The Space Shuttle Discovery is expected to be launched November 4th, assuming all goes well.  But what does “all going well” entail?  Some things are obvious and well-known, such as the need to ensure that the weather is acceptable for launch.  However, with an operation as complex and risky as launching a shuttle, there are a lot of steps to make sure that the launch goes off smoothly.

To show the steps involved in shuttle launch preparation, we can prepare a Process Map.  Although a Process Map looks like a Cause Map, its purpose is to show the steps that must be accomplished, in order, for successful completion of a process.  We can begin a Process Map with only one box, the process that we’ll be detailing.  Here, it’s the “Launch Preparation Process”.  We break up the process into more detailed steps in order to provide more useful information about a process.  Here the information used was from Wired Magazine and NASA’s Launch Blog (where they’ll be providing up-to-date details as the launch process begins).

Here we break down the Shuttle Launch Process into 9 steps, though we could continue to add more detail until  we had hundreds of steps.  Some of the steps have been added (or updated) based on issues with previous missions.  For example, on Apollo I, oxygen on board caught fire during a test and killed the crew.  Now one of the first steps is an oxygen purge, where oxygen in the payload bay and aft compartments is replaced with nitrogen.  On Challenger, concerns about equipment integrity in extremely cold weather were not brought to higher ups.  Now there’s a Launch Readiness Check, where more than 20 representatives of contractor organizations and departments within NASA are asked to verify their readiness for launch.  This allows all contributors to have a say regarding the launch.  One of the last steps is the weather check we mentioned above.

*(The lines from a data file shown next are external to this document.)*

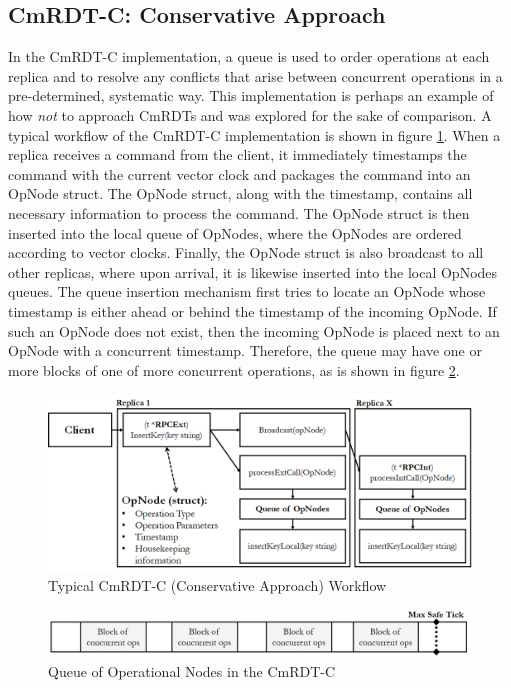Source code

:\documentclass[sigconf,nonacm,10pt]{acmart}
\begin{document}
\subsection{CmRDT-C: Conservative Approach}
In the CmRDT-C implementation, a queue is used to order operations at each replica and to resolve any conflicts that arise between concurrent operations in a pre-determined, systematic way. This implementation is perhaps an example of how \emph{not} to approach CmRDTs and was explored for the sake of comparison. A typical workflow of the CmRDT-C implementation is shown in figure \ref{fig:cmrdtq1}. When a replica receives a command from the client, it immediately timestamps the command with the current vector clock and packages the command into an OpNode struct. The OpNode struct, along with the timestamp, contains all necessary information to process the command. The OpNode struct is then inserted into the local queue of OpNodes, where the OpNodes are ordered according to vector clocks. Finally, the OpNode struct is also broadcast to all other replicas, where upon arrival, it is likewise inserted into the local OpNodes queues. The queue insertion mechanism first tries to locate an OpNode whose timestamp is either ahead or behind the timestamp of the incoming OpNode. If such an OpNode does not exist, then the incoming OpNode is placed next to an OpNode with a concurrent timestamp. Therefore, the queue may have one or more blocks of one of more concurrent operations, as is shown in figure \ref{fig:cmrdtq2}.

\begin{figure}[h]
  \centering
  \includegraphics[width=15.5cm]{Fig5CmRDTQ1}
  \caption{Typical CmRDT-C (Conservative Approach) Workflow}
  \label{fig:cmrdtq1}
\end{figure}

\begin{figure}[h]
  \centering
  \includegraphics[width=15.5cm]{Fig6CmRDTQ2}
  \caption{Queue of Operational Nodes in the CmRDT-C}
  \label{fig:cmrdtq2}
\end{figure}
\end{document}
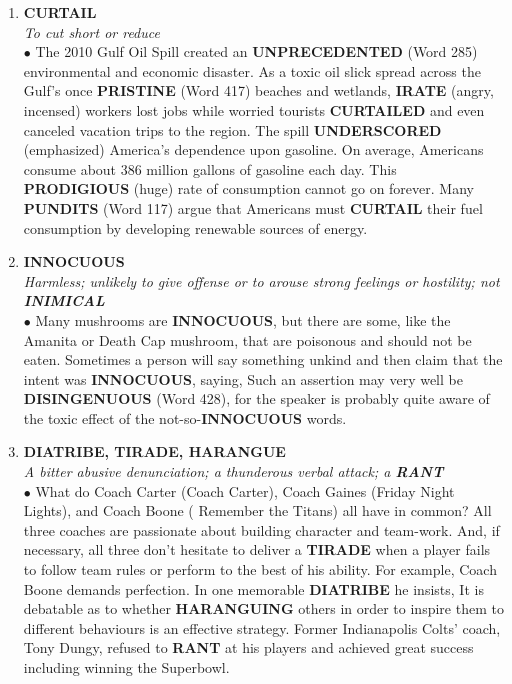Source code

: \documentclass{book}
\begin{document}
\begin{enumerate}
\item \textbf{CURTAIL}\\
\textit{ To cut short or reduce}\\

$ \bullet $ The 2010 Gulf Oil Spill created an \textbf{UNPRECEDENTED} (Word 285) environmental and economic disaster. As a toxic oil slick spread across the Gulf's once \textbf{PRISTINE} (Word 417) beaches and wetlands, \textbf{IRATE} (angry, incensed) workers lost jobs while worried tourists \textbf{CURTAILED} and even canceled vacation trips to the region. The spill \textbf{UNDERSCORED} (emphasized) America's dependence upon gasoline. On average, Americans consume about 386 million gallons of gasoline each day. This \textbf{PRODIGIOUS} (huge) rate of consumption cannot go on forever. Many \textbf{PUNDITS} (Word 117) argue that Americans must \textbf{CURTAIL} their fuel consumption by developing renewable sources of energy.

\item \textbf{INNOCUOUS} \\
\textit{Harmless; unlikely to give offense or to arouse strong feelings or hostility; not \textbf{INIMICAL} }\\

$ \bullet $ Many mushrooms are \textbf{INNOCUOUS}, but there are some, like the Amanita or Death Cap mushroom, that are poisonous and should not be eaten. Sometimes a person will say something unkind and then claim that the intent was \textbf{INNOCUOUS}, saying,  Such an assertion may very well be \textbf{DISINGENUOUS} (Word 428), for the speaker is probably quite aware of the toxic effect of the not-so-\textbf{INNOCUOUS} words.

 \item \textbf{DIATRIBE, TIRADE, HARANGUE}\\
 \textit{ A bitter abusive denunciation; a thunderous verbal attack; a \textbf{RANT}} \\
 
 $ \bullet $ What do Coach Carter (Coach Carter), Coach Gaines (Friday Night Lights), and Coach Boone ( Remember the Titans) all have in common? All three coaches are passionate about building character and team-work. And, if necessary, all three don't hesitate to deliver a \textbf{TIRADE} when a player fails to follow team rules or perform to the best of his ability. For example, Coach Boone demands perfection. In one memorable \textbf{DIATRIBE} he insists,  It is debatable as to whether \textbf{HARANGUING} others in order to inspire them to different behaviours is an effective strategy. Former Indianapolis Colts' coach, Tony Dungy, refused to \textbf{RANT} at his players and achieved great success including winning the Superbowl.

\end{enumerate}
\end{document}
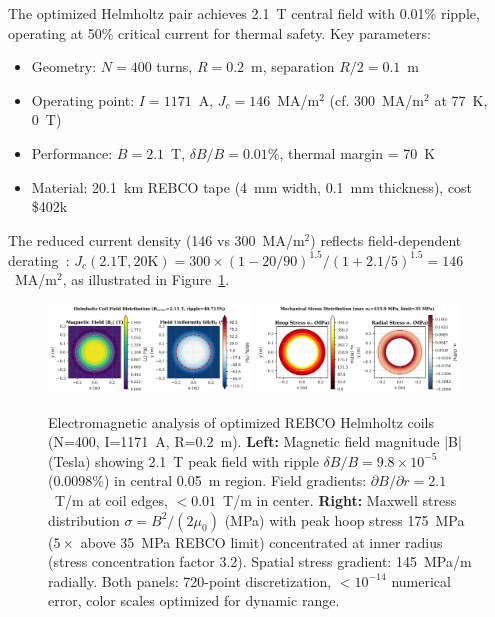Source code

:\documentclass[10pt,twocolumn]{article}
\begin{document}
The optimized Helmholtz pair achieves 2.1~T central field with 0.01\% ripple, operating at 50\% critical current for thermal safety. Key parameters:
\begin{itemize}
\item Geometry: $N = 400$ turns, $R = 0.2$~m, separation $R/2 = 0.1$~m
\item Operating point: $I = 1171$~A, $J_c = 146$~MA/m$^2$ (cf. 300~MA/m$^2$ at 77~K, 0~T)
\item Performance: $B = 2.1$~T, $\delta B / B = 0.01\%$, thermal margin = 70~K
\item Material: 20.1~km REBCO tape (4~mm width, 0.1~mm thickness), cost \$402k
\end{itemize}

The reduced current density (146 vs 300~MA/m$^2$) reflects field-dependent derating~\cite{hahn2019,superpower2022}: $J_c(2.1\text{T}, 20\text{K}) = 300 \times (1-20/90)^{1.5} / (1+2.1/5)^{1.5} = 146$~MA/m$^2$, as illustrated in Figure~\ref{fig:field_stress}.

\begin{figure}[t]
	\centering
	\includegraphics[width=0.48\textwidth]{figures/field_map.png}
	\includegraphics[width=0.48\textwidth]{figures/stress_map.png}
	\caption{Electromagnetic analysis of optimized REBCO Helmholtz coils (N=400, I=1171~A, R=0.2~m). \textbf{Left:} Magnetic field magnitude |B| (Tesla) showing 2.1~T peak field with ripple $\delta B/B = 9.8 \times 10^{-5}$ (0.0098\%) in central 0.05~m region. Field gradients: $\partial B/\partial r = 2.1$~T/m at coil edges, $<0.01$~T/m in center. \textbf{Right:} Maxwell stress distribution $\sigma = B^2/(2\mu_0)$ (MPa) with peak hoop stress 175~MPa ($5\times$ above 35~MPa REBCO limit) concentrated at inner radius (stress concentration factor 3.2). Spatial stress gradient: 145~MPa/m radially. Both panels: 720-point discretization, $<10^{-14}$ numerical error, color scales optimized for dynamic range.}
	\label{fig:field_stress}
\end{figure}
\end{document}
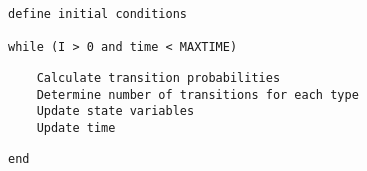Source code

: \documentclass[margin,line,11pt]{article}
\begin{document}
\hfill\begin{minipage}{\dimexpr\textwidth-5cm}
\begin{verbatim}
define initial conditions

while (I > 0 and time < MAXTIME)
\end{verbatim}
\hfill\begin{minipage}{\dimexpr\textwidth-1cm}
\begin{verbatim}
	Calculate transition probabilities
	Determine number of transitions for each type
	Update state variables 
	Update time
\end{verbatim}
\end{minipage}
\begin{verbatim}
end
\end{verbatim}
\xdef\tpd{\the\prevdepth}
\end{minipage}

\end{document}
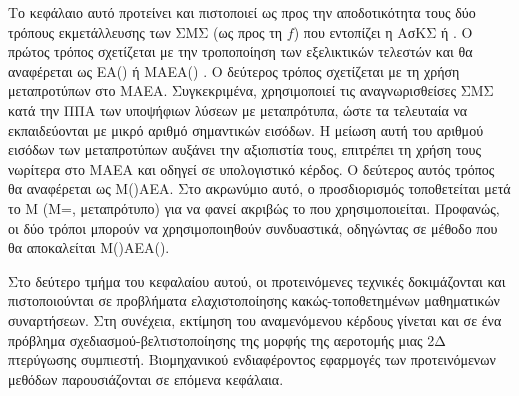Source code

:Το κεφάλαιο αυτό προτείνει και πιστοποιεί ως προς την αποδοτικότητα τους δύο τρόπους εκμετάλλευσης των ΣΜΣ (ως προς τη $f$) που εντοπίζει η ΑσΚΣ ή . Ο πρώτος τρόπος σχετίζεται με την τροποποίηση των εξελικτικών τελεστών και θα αναφέρεται ως ΕΑ() ή ΜΑΕΑ() \cite{LTT_2_054}. Ο δεύτερος τρόπος σχετίζεται με τη χρήση μεταπροτύπων στο ΜΑΕΑ. Συγκεκριμένα, χρησιμοποιεί τις αναγνωρισθείσες ΣΜΣ κατά την ΠΠΑ των υποψήφιων λύσεων με μεταπρότυπα, ώστε τα τελευταία να εκπαιδεύονται με μικρό αριθμό σημαντικών εισόδων. Η μείωση αυτή του αριθμού εισόδων των μεταπροτύπων αυξάνει την αξιοπιστία τους, επιτρέπει τη χρήση τους νωρίτερα στο ΜΑΕΑ και οδηγεί σε υπολογιστικό κέρδος. Ο δεύτερος αυτός τρόπος θα αναφέρεται ως Μ()ΑΕΑ. Στο ακρωνύμιο αυτό, ο προσδιορισμός  τοποθετείται μετά το Μ (Μ=, μεταπρότυπο) για να φανεί ακριβώς το που χρησιμοποιείται. Προφανώς, οι δύο τρόποι μπορούν να χρησιμοποιηθούν συνδυαστικά, οδηγώντας σε μέθοδο που θα αποκαλείται Μ()ΑΕΑ().

Στο δεύτερο τμήμα του κεφαλαίου αυτού, οι προτεινόμενες τεχνικές δοκιμάζονται και πιστοποιούνται σε προβλήματα ελαχιστοποίησης κακώς-τοποθετημένων μαθηματικών συναρτήσεων. Στη συνέχεια, εκτίμηση του αναμενόμενου κέρδους γίνεται και σε ένα πρόβλημα σχεδιασμού-βελτιστοποίησης της μορφής της αεροτομής μιας 2Δ πτερύγωσης συμπιεστή. Βιομηχανικού ενδιαφέροντος εφαρμογές των προτεινόμενων μεθόδων παρουσιάζονται σε επόμενα κεφάλαια.             

 

    
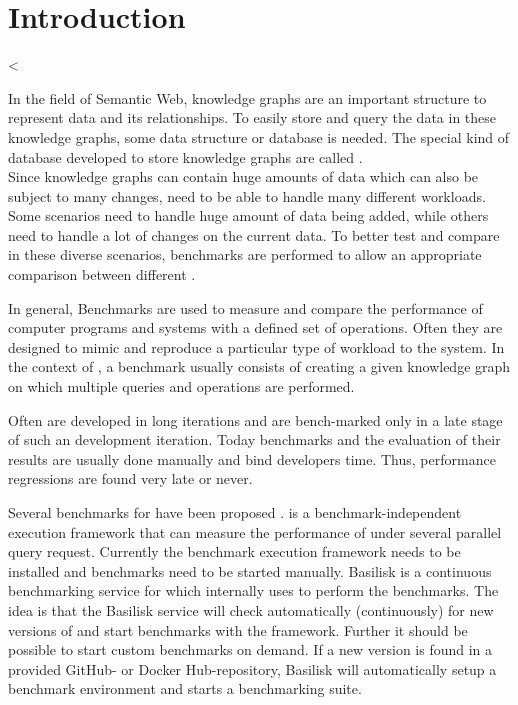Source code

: \chapter{Introduction}
\label{ch:introduction}


<


In the field of Semantic Web, knowledge graphs are an important structure to represent data and its relationships.
To easily store and query the data in these knowledge graphs, some data structure or database is needed.
The special kind of database developed to store knowledge graphs are called \tsp{}. \\

Since knowledge graphs can contain huge amounts of data which can also be subject to many changes, \tsp{} need to be able to handle many different workloads.
Some scenarios need to handle huge amount of data being added, while others need to handle a lot of changes on the current data.
To better test and compare \tsp{} in these diverse scenarios, benchmarks are performed to allow an appropriate comparison between different \tsp{}\cite{saleemHowRepresentativeSPARQL2019}.

In general, Benchmarks are used to measure and compare the performance of computer programs and systems with a defined set of operations.
Often they are designed to mimic and reproduce a particular type of workload to the system.
In the context of \tsp{}, a benchmark usually consists of creating a given knowledge graph on which multiple queries and operations are performed.

Often \tsp{} are developed in long iterations and are bench-marked only in a late stage of such an development iteration.
Today benchmarks and the evaluation of their results are usually done manually and bind developers time.
Thus, performance regressions are  found very late or never.


Several benchmarks for \tsp{} have been proposed \cite{saleemHowRepresentativeSPARQL2019}.
\iguana{} is a benchmark-independent execution framework \cite{conradsIguanaGenericFramework2017} that can measure the performance of \tsp{} under several parallel query request.
Currently the benchmark execution framework needs to be installed and benchmarks need to be started manually.
Basilisk is a continuous benchmarking service for \tsp{} which internally uses \iguana{} to perform the benchmarks.
The idea is that the Basilisk service will check automatically (continuously) for new versions of \tsp{} and start benchmarks with the \iguana{} framework.
Further it should be possible to start custom benchmarks on demand.
If a new version is found in a provided GitHub- or Docker Hub-repository, Basilisk will automatically setup a benchmark environment and starts a benchmarking suite.

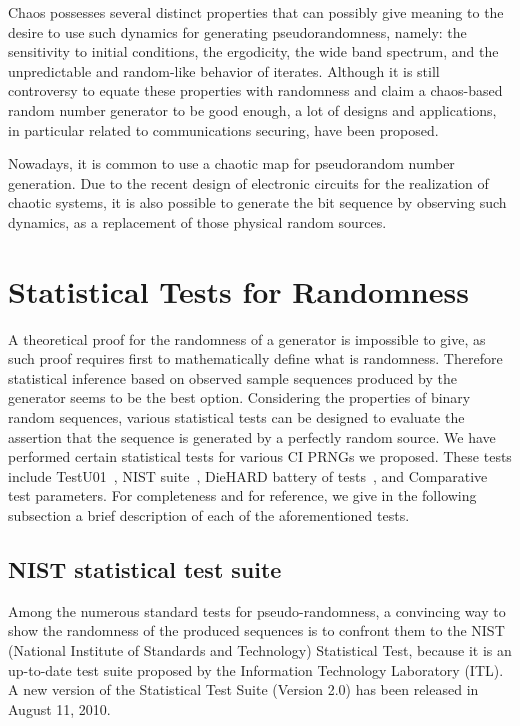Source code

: Chaos possesses several distinct properties that can possibly give meaning to the desire to use such dynamics for generating pseudorandomness, namely: the sensitivity to initial conditions, the ergodicity, the wide band spectrum, and the unpredictable and random-like behavior of iterates.
Although it is still controversy to equate these properties with randomness and claim a chaos-based random number generator to be good enough, a lot of designs and applications, in particular related to communications securing, have been proposed.

Nowadays, it is common to use a chaotic map for pseudorandom number generation. Due to the recent design of electronic circuits for the realization of chaotic systems, it is also possible to generate the bit sequence by observing such dynamics, as a replacement of those physical random sources.

\section{Statistical Tests for Randomness}
\label{Some famous statistical tests of random number generators}

A theoretical proof for the randomness of a generator is impossible to give, as such proof requires first to mathematically define what is randomness. Therefore statistical inference based on observed sample sequences produced by the generator seems to be the best option. Considering the properties of binary
random sequences, various statistical tests can be designed to evaluate the assertion
that the sequence is generated by a perfectly random source. 
We have performed certain statistical tests for various CI PRNGs we proposed. These tests
include TestU01~\cite{Lecuyer2009}, NIST suite~\cite{ANDREW2008},
DieHARD battery of tests~\cite{Marsaglia1996}, and Comparative test parameters. For completeness and for reference, we give
in the following subsection a brief description of each of the
aforementioned tests.



\subsection{NIST statistical test suite}



Among the numerous standard tests for pseudo-randomness, a convincing way to show the randomness of the produced sequences is to confront them to the NIST (National Institute of Standards and Technology) Statistical Test, because it is an up-to-date test suite proposed by the Information Technology Laboratory (ITL). A new version of the Statistical Test Suite (Version 2.0) has been released in August 11, 2010.


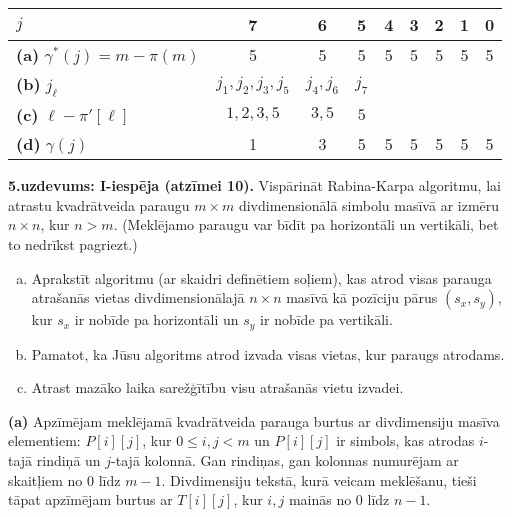 \documentclass[11pt]{article}
\begin{document}
\begin{tabular}{|l||c|c|c|c|c|c|c|c|} \hline
$j$ & 7 & 6 & 5 & 4 & 3 & 2 & 1 & 0 \\ \hline\hline
{\bf (a)} $\gamma^{\ast}(j) = m-\pi(m)$ & 5 & 5 & 5 & 5 & 5 & 5 & 5 & 5 \\ \hline
{\bf (b)} $j_\ell$ & $j_1,j_2,j_3,j_5$ & $j_4,j_6$ & $j_7$ & & & & & \\ \hline
{\bf (c)} $\ell - \pi'[\ell]$ & $1,2,3,5$ & $3,5$ & $5$ & & & & & \\ \hline
{\bf (d)} $\gamma(j)$ & 1 & 3 & 5 & 5 & 5 & 5 & 5 & 5 \\ \hline
\end{tabular}





{\footnotesize
\vspace{10ex}
{\bf 5.uzdevums: I-iespēja (atzīmei 10).}
Vispārināt Rabina-Karpa algoritmu, lai atrastu kvadrātveida paraugu $m \times m$
divdimensionālā simbolu masīvā ar izmēru $n \times n$, kur $n > m$.
(Meklējamo paraugu var bīdīt pa horizontāli un vertikāli, bet to nedrīkst pagriezt.)
\begin{enumerate}[(a)]
\item
Aprakstīt algoritmu (ar skaidri definētiem soļiem),
kas atrod visas parauga atrašanās vietas divdimensionālajā
$n \times n$ masīvā kā pozīciju pārus $(s_x,s_y)$, kur $s_x$ ir nobīde pa horizontāli
un $s_y$ ir nobīde pa vertikāli.
\item
Pamatot, ka Jūsu algoritms atrod izvada visas vietas, kur paraugs atrodams.
\item
Atrast mazāko laika sarežģītību visu atrašanās vietu izvadei.
\end{enumerate}
}

\vspace{2ex}
{\bf (a)} Apzīmējam meklējamā kvadrātveida parauga burtus ar
divdimensiju masīva elementiem: $P[i][j]$, kur $0 \leq i,j < m$ un
$P[i][j]$ ir simbols, kas atrodas $i$-tajā rindiņā un $j$-tajā kolonnā.
Gan rindiņas, gan kolonnas numurējam ar skaitļiem no $0$ līdz $m-1$.
Divdimensiju tekstā, kurā veicam meklēšanu, tieši tāpat apzīmējam
burtus ar $T[i][j]$, kur $i,j$ mainās no $0$ līdz $n-1$.
\end{document}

Similar to the Launch Readiness Check, we can add additional detail to the Launch Status Check.  This step can be further broken down to show the checks of systems and positions that must be completed before the Launch Status step can be considered complete.  Each step within each Process Map shown here can be broken down into even more detail, depending on the complexity of the process and the need for a detailed Process Map.  In the case of an extremely complex process such as this one, there may be several versions of the Process Map, such as an overview of the entire process (like we’ve shown here) and a detailed version for each step of the Process to be provided to the personnel who are performing and overseeing that portion of the process.  As you can see a lot of planning and checking goes into the launch preparations!